For a video analytics case where 100s of video feeds will arrive and inference needs to be done for all of them, is it better to go with batching for the frames of every video feed OR create 100s of execution context instances with 100s of CUDA streams to achieve the most effective concurrency? Which one will be faster? Will be great if someone can explain me.

1 Like

Hi,
It is a trade off. For non-real time usage if you only care about handling all frames. I will recommend to use relatively large batch.
But if you care about the latency of each frame, in that case multi-stream might be the best way.

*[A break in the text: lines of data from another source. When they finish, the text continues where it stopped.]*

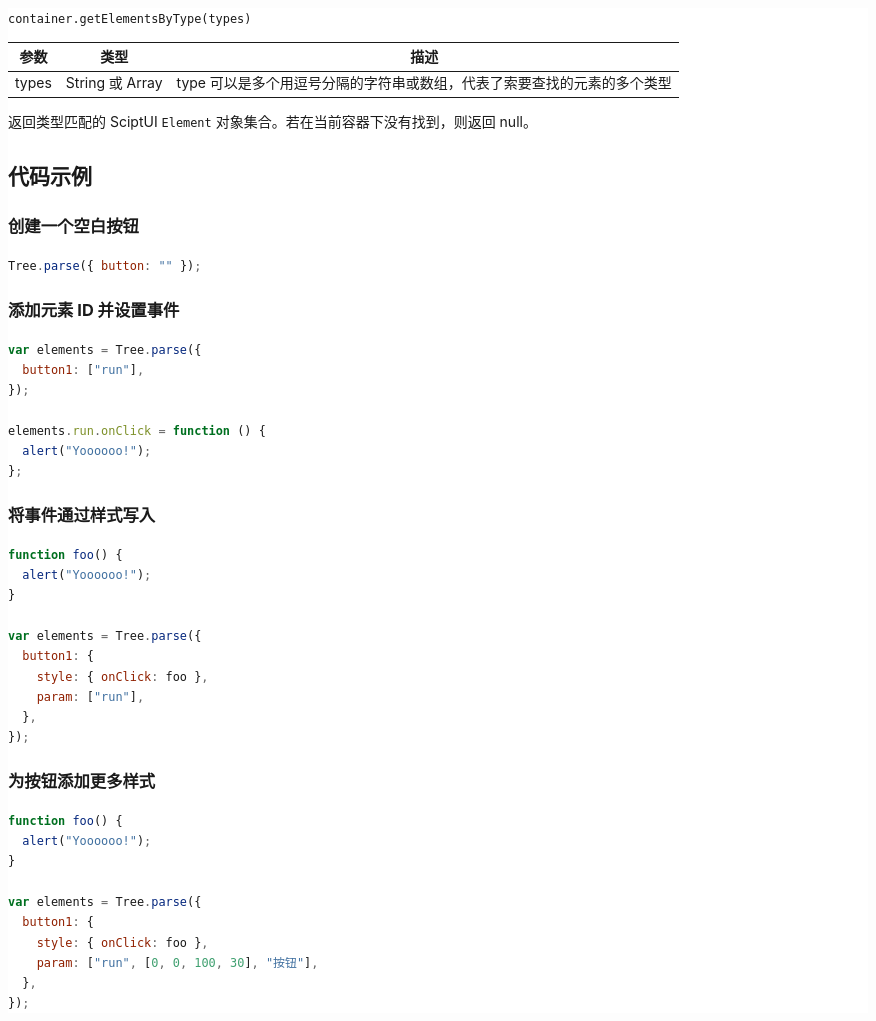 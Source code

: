 `container.getElementsByType(types)`

| 参数  | 类型            | 描述                                                                    |
| ----- | --------------- | ----------------------------------------------------------------------- |
| types | String 或 Array | type 可以是多个用逗号分隔的字符串或数组，代表了索要查找的元素的多个类型 |

返回类型匹配的 SciptUI `Element` 对象集合。若在当前容器下没有找到，则返回 null。

## 代码示例

### 创建一个空白按钮

```javascript
Tree.parse({ button: "" });
```

### 添加元素 ID 并设置事件

```javascript
var elements = Tree.parse({
  button1: ["run"],
});

elements.run.onClick = function () {
  alert("Yoooooo!");
};
```

### 将事件通过样式写入

```javascript
function foo() {
  alert("Yoooooo!");
}

var elements = Tree.parse({
  button1: {
    style: { onClick: foo },
    param: ["run"],
  },
});
```

### 为按钮添加更多样式

```javascript
function foo() {
  alert("Yoooooo!");
}

var elements = Tree.parse({
  button1: {
    style: { onClick: foo },
    param: ["run", [0, 0, 100, 30], "按钮"],
  },
});
```

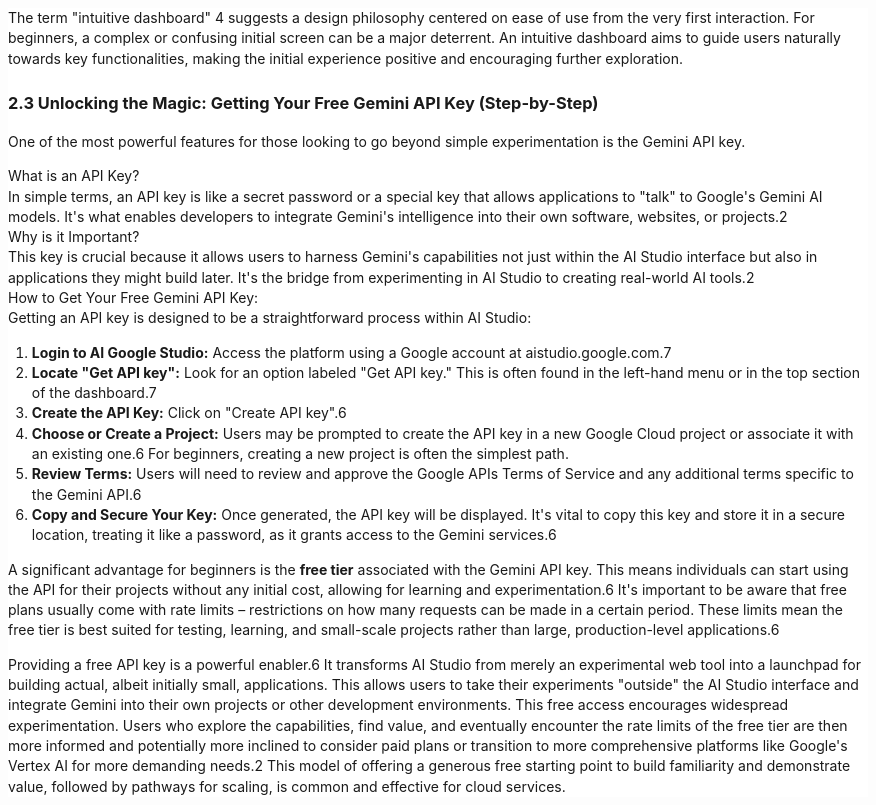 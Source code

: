 The term "intuitive dashboard" 4 suggests a design philosophy centered on ease of use from the very first interaction. For beginners, a complex or confusing initial screen can be a major deterrent. An intuitive dashboard aims to guide users naturally towards key functionalities, making the initial experience positive and encouraging further exploration.

### **2.3 Unlocking the Magic: Getting Your Free Gemini API Key (Step-by-Step)**

One of the most powerful features for those looking to go beyond simple experimentation is the Gemini API key.

What is an API Key?  
In simple terms, an API key is like a secret password or a special key that allows applications to "talk" to Google's Gemini AI models. It's what enables developers to integrate Gemini's intelligence into their own software, websites, or projects.2  
Why is it Important?  
This key is crucial because it allows users to harness Gemini's capabilities not just within the AI Studio interface but also in applications they might build later. It's the bridge from experimenting in AI Studio to creating real-world AI tools.2  
How to Get Your Free Gemini API Key:  
Getting an API key is designed to be a straightforward process within AI Studio:

1. **Login to AI Google Studio:** Access the platform using a Google account at aistudio.google.com.7  
2. **Locate "Get API key":** Look for an option labeled "Get API key." This is often found in the left-hand menu or in the top section of the dashboard.7  
3. **Create the API Key:** Click on "Create API key".6  
4. **Choose or Create a Project:** Users may be prompted to create the API key in a new Google Cloud project or associate it with an existing one.6 For beginners, creating a new project is often the simplest path.  
5. **Review Terms:** Users will need to review and approve the Google APIs Terms of Service and any additional terms specific to the Gemini API.6  
6. **Copy and Secure Your Key:** Once generated, the API key will be displayed. It's vital to copy this key and store it in a secure location, treating it like a password, as it grants access to the Gemini services.6

A significant advantage for beginners is the **free tier** associated with the Gemini API key. This means individuals can start using the API for their projects without any initial cost, allowing for learning and experimentation.6 It's important to be aware that free plans usually come with rate limits – restrictions on how many requests can be made in a certain period. These limits mean the free tier is best suited for testing, learning, and small-scale projects rather than large, production-level applications.6

Providing a free API key is a powerful enabler.6 It transforms AI Studio from merely an experimental web tool into a launchpad for building actual, albeit initially small, applications. This allows users to take their experiments "outside" the AI Studio interface and integrate Gemini into their own projects or other development environments. This free access encourages widespread experimentation. Users who explore the capabilities, find value, and eventually encounter the rate limits of the free tier are then more informed and potentially more inclined to consider paid plans or transition to more comprehensive platforms like Google's Vertex AI for more demanding needs.2 This model of offering a generous free starting point to build familiarity and demonstrate value, followed by pathways for scaling, is common and effective for cloud services.

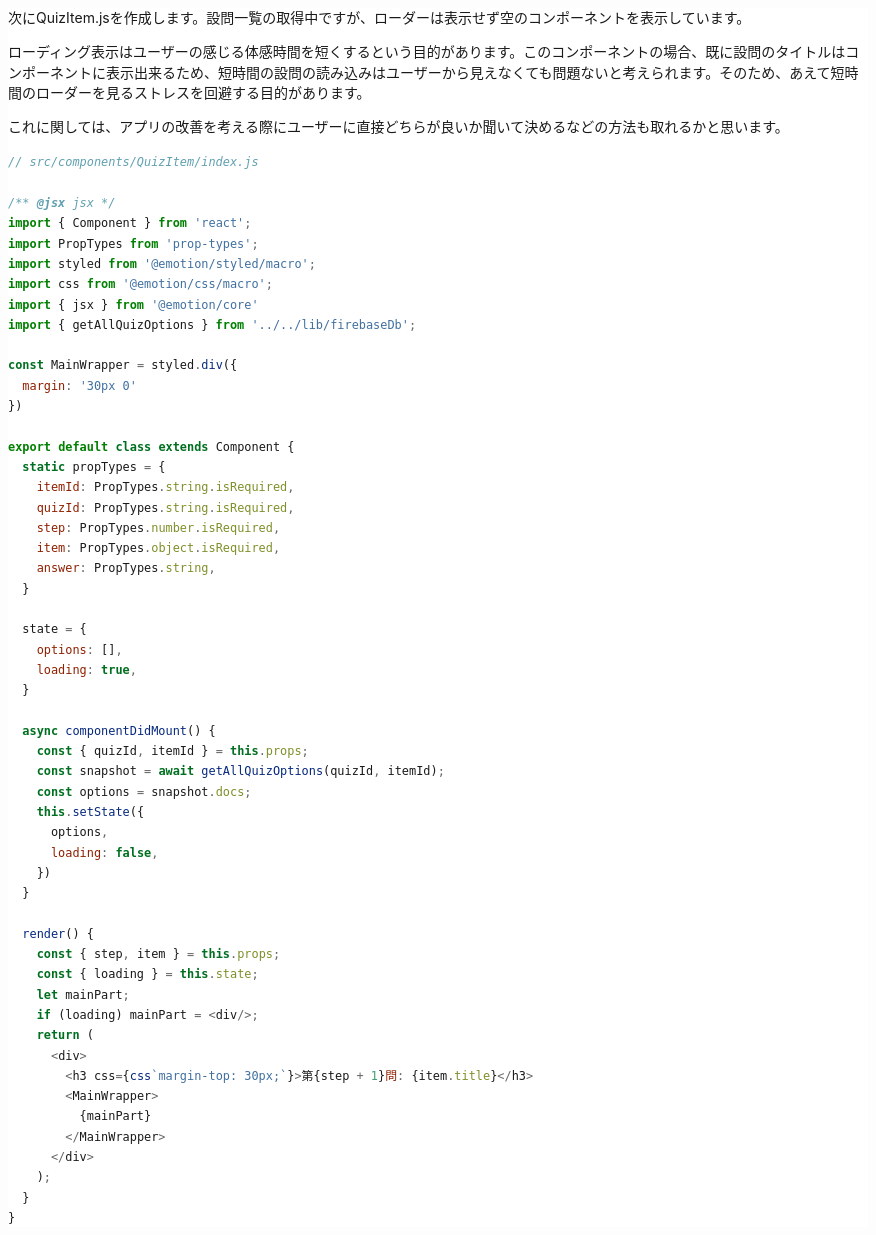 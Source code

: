 次にQuizItem.jsを作成します。設問一覧の取得中ですが、ローダーは表示せず空のコンポーネントを表示しています。

ローディング表示はユーザーの感じる体感時間を短くするという目的があります。このコンポーネントの場合、既に設問のタイトルはコンポーネントに表示出来るため、短時間の設問の読み込みはユーザーから見えなくても問題ないと考えられます。そのため、あえて短時間のローダーを見るストレスを回避する目的があります。

これに関しては、アプリの改善を考える際にユーザーに直接どちらが良いか聞いて決めるなどの方法も取れるかと思います。

```js
// src/components/QuizItem/index.js

/** @jsx jsx */
import { Component } from 'react';
import PropTypes from 'prop-types';
import styled from '@emotion/styled/macro';
import css from '@emotion/css/macro';
import { jsx } from '@emotion/core'
import { getAllQuizOptions } from '../../lib/firebaseDb';

const MainWrapper = styled.div({
  margin: '30px 0'
})

export default class extends Component {
  static propTypes = {
    itemId: PropTypes.string.isRequired,
    quizId: PropTypes.string.isRequired,
    step: PropTypes.number.isRequired,
    item: PropTypes.object.isRequired,
    answer: PropTypes.string,
  }

  state = {
    options: [],
    loading: true,
  }

  async componentDidMount() {
    const { quizId, itemId } = this.props;
    const snapshot = await getAllQuizOptions(quizId, itemId);
    const options = snapshot.docs;
    this.setState({
      options,
      loading: false,
    })
  }

  render() {
    const { step, item } = this.props;
    const { loading } = this.state;
    let mainPart;
    if (loading) mainPart = <div/>;
    return (
      <div>
        <h3 css={css`margin-top: 30px;`}>第{step + 1}問: {item.title}</h3>
        <MainWrapper>
          {mainPart}
        </MainWrapper>
      </div>
    );
  }
}
```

Please refer below link for best practices:
https://docs.nvidia.com/deeplearning/sdk/tensorrt-best-practices/index.html

For working with video stream i will recommend you to use deepstream SDK:

Thanks

First of all thank you so much for your valuable response. In my case it is for real time video analytics where we need high throughput and also less latency. Isn’t it a good idea to combine both multiple CUDA Streams and batching together? (Here what i mean as a batch is, the collection of frames we get from each camera in real time at a given point of time)
For example if 128 cameras are connected, having 4 CUDA Streams and in each doing inference for the frames came from 32 cameras as a batch (or any batch size that will not interrupt the real time output generation) . Or will having 128 separate CUDA streams each dedicated for every camera with no batching at all give us better overall throughput?

Hi,
Latency of each frame and overall perf might be a trade off. But you can try both to see what could be better in your case.
Multi-stream can be useful if single stream is not using complete GPU compute. But increase batch to fully use GPU resource might have better performance.

Thanks

One last thing i would like to know is, if we use deepstream can we make multiple CNNs to perform inference in parallel on a camera stream or does it perform inference in series one after the other? What i need to know is whether it will utilize the GPU to the fullest using the best way to perform
lots of inference in real time or there is any advantage when we design the application for inference in our own using directly using TensorRT?
Thank you.

Hi,
Deepstream has capabilities to run multiple streams concurrently.
The number of concurrent streams probably depends on the size of model vs. available compute.

Please refer to below link for more details:

Thanks

Thank you so much for your clarifications